Старый колодец. Книга воспоминаний - Борис Бернштейн Страница 36
Старый колодец. Книга воспоминаний - Борис Бернштейн читать онлайн бесплатно
Словом, потеряв уже счет времени, я добираюсь в Слупск, являюсь в штаб, откуда меня переправляют в воинскую зенитно — артиллерийскую часть, тут неподалеку, в лесу, среди дюн, на самом берегу моря. Даже в разгар января видно, что местечко совсем неплохое.
Начальник штаба приморской части, майор, подняв глаза от подорожной, посмотрел на меня и сказал:
— Вот что, младший лейтенант. Сходи‑ка ты в баню, отмойся, побрейся, отоспись, попей молочка — а через пару деньков, в понедельник, мы с тобой поговорим.
Оказывается, это была пятница.
Мне везло в армии на хороших людей.
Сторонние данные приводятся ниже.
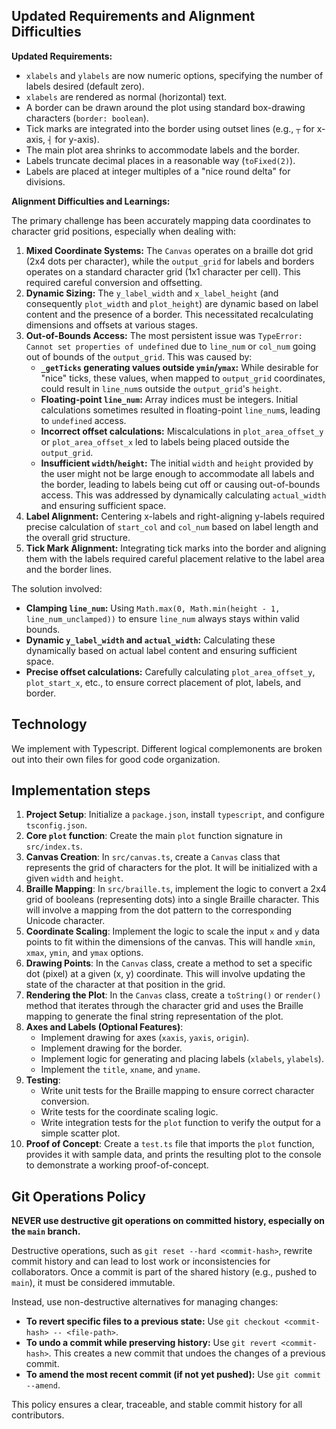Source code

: ## Updated Requirements and Alignment Difficulties

**Updated Requirements:**

*   `xlabels` and `ylabels` are now numeric options, specifying the number of labels desired (default zero).
*   `xlabels` are rendered as normal (horizontal) text.
*   A border can be drawn around the plot using standard box-drawing characters (`border: boolean`).
*   Tick marks are integrated into the border using outset lines (e.g., `┬` for x-axis, `┤` for y-axis).
*   The main plot area shrinks to accommodate labels and the border.
*   Labels truncate decimal places in a reasonable way (`toFixed(2)`).
*   Labels are placed at integer multiples of a "nice round delta" for divisions.

**Alignment Difficulties and Learnings:**

The primary challenge has been accurately mapping data coordinates to character grid positions, especially when dealing with:

1.  **Mixed Coordinate Systems:** The `Canvas` operates on a braille dot grid (2x4 dots per character), while the `output_grid` for labels and borders operates on a standard character grid (1x1 character per cell). This required careful conversion and offsetting.
2.  **Dynamic Sizing:** The `y_label_width` and `x_label_height` (and consequently `plot_width` and `plot_height`) are dynamic based on label content and the presence of a border. This necessitated recalculating dimensions and offsets at various stages.
3.  **Out-of-Bounds Access:** The most persistent issue was `TypeError: Cannot set properties of undefined` due to `line_num` or `col_num` going out of bounds of the `output_grid`. This was caused by:
    *   **`_getTicks` generating values outside `ymin`/`ymax`:** While desirable for "nice" ticks, these values, when mapped to `output_grid` coordinates, could result in `line_num`s outside the `output_grid`'s `height`.
    *   **Floating-point `line_num`:** Array indices must be integers. Initial calculations sometimes resulted in floating-point `line_num`s, leading to `undefined` access.
    *   **Incorrect offset calculations:** Miscalculations in `plot_area_offset_y` or `plot_area_offset_x` led to labels being placed outside the `output_grid`.
    *   **Insufficient `width`/`height`:** The initial `width` and `height` provided by the user might not be large enough to accommodate all labels and the border, leading to labels being cut off or causing out-of-bounds access. This was addressed by dynamically calculating `actual_width` and ensuring sufficient space.
4.  **Label Alignment:** Centering x-labels and right-aligning y-labels required precise calculation of `start_col` and `col_num` based on label length and the overall grid structure.
5.  **Tick Mark Alignment:** Integrating tick marks into the border and aligning them with the labels required careful placement relative to the label area and the border lines.

The solution involved:
*   **Clamping `line_num`:** Using `Math.max(0, Math.min(height - 1, line_num_unclamped))` to ensure `line_num` always stays within valid bounds.
*   **Dynamic `y_label_width` and `actual_width`:** Calculating these dynamically based on actual label content and ensuring sufficient space.
*   **Precise offset calculations:** Carefully calculating `plot_area_offset_y`, `plot_start_x`, etc., to ensure correct placement of plot, labels, and border.

## Technology

We implement with Typescript. 
Different logical complemonents are broken out into their own files for good code organization.

## Implementation steps

1. **Project Setup**: Initialize a `package.json`, install `typescript`, and configure `tsconfig.json`.
2. **Core `plot` function**: Create the main `plot` function signature in `src/index.ts`.
3. **Canvas Creation**: In `src/canvas.ts`, create a `Canvas` class that represents the grid of characters for the plot. It will be initialized with a given `width` and `height`.
4. **Braille Mapping**: In `src/braille.ts`, implement the logic to convert a 2x4 grid of booleans (representing dots) into a single Braille character. This will involve a mapping from the dot pattern to the corresponding Unicode character.
5. **Coordinate Scaling**: Implement the logic to scale the input `x` and `y` data points to fit within the dimensions of the canvas. This will handle `xmin`, `xmax`, `ymin`, and `ymax` options.
6. **Drawing Points**: In the `Canvas` class, create a method to set a specific dot (pixel) at a given (x, y) coordinate. This will involve updating the state of the character at that position in the grid.
7. **Rendering the Plot**: In the `Canvas` class, create a `toString()` or `render()` method that iterates through the character grid and uses the Braille mapping to generate the final string representation of the plot.
8. **Axes and Labels (Optional Features)**:
    - Implement drawing for axes (`xaxis`, `yaxis`, `origin`).
    - Implement drawing for the border.
    - Implement logic for generating and placing labels (`xlabels`, `ylabels`).
    - Implement the `title`, `xname`, and `yname`.
9. **Testing**:
    - Write unit tests for the Braille mapping to ensure correct character conversion.
    - Write tests for the coordinate scaling logic.
    - Write integration tests for the `plot` function to verify the output for a simple scatter plot.
10. **Proof of Concept**: Create a `test.ts` file that imports the `plot` function, provides it with sample data, and prints the resulting plot to the console to demonstrate a working proof-of-concept.

## Git Operations Policy

**NEVER use destructive git operations on committed history, especially on the `main` branch.**

Destructive operations, such as `git reset --hard <commit-hash>`, rewrite commit history and can lead to lost work or inconsistencies for collaborators. Once a commit is part of the shared history (e.g., pushed to `main`), it must be considered immutable.

Instead, use non-destructive alternatives for managing changes:

*   **To revert specific files to a previous state:** Use `git checkout <commit-hash> -- <file-path>`.
*   **To undo a commit while preserving history:** Use `git revert <commit-hash>`. This creates a new commit that undoes the changes of a previous commit.
*   **To amend the most recent commit (if not yet pushed):** Use `git commit --amend`.

This policy ensures a clear, traceable, and stable commit history for all contributors.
В училище мой отделенный, сержант Ваня Мухин, родом из какой‑то приуральской деревни, был человек незаурядной душевной тонкости. Уже воевавший, после ранения, он был куда опытней и мудрее нас. Вот взводный, лейтенант Прохоров, сам мальчишка, играющий сурового отца солдатам, решает меня наказать за какое‑то нарушение — то ли не вовремя стал в строй, то ли обмотка размоталась.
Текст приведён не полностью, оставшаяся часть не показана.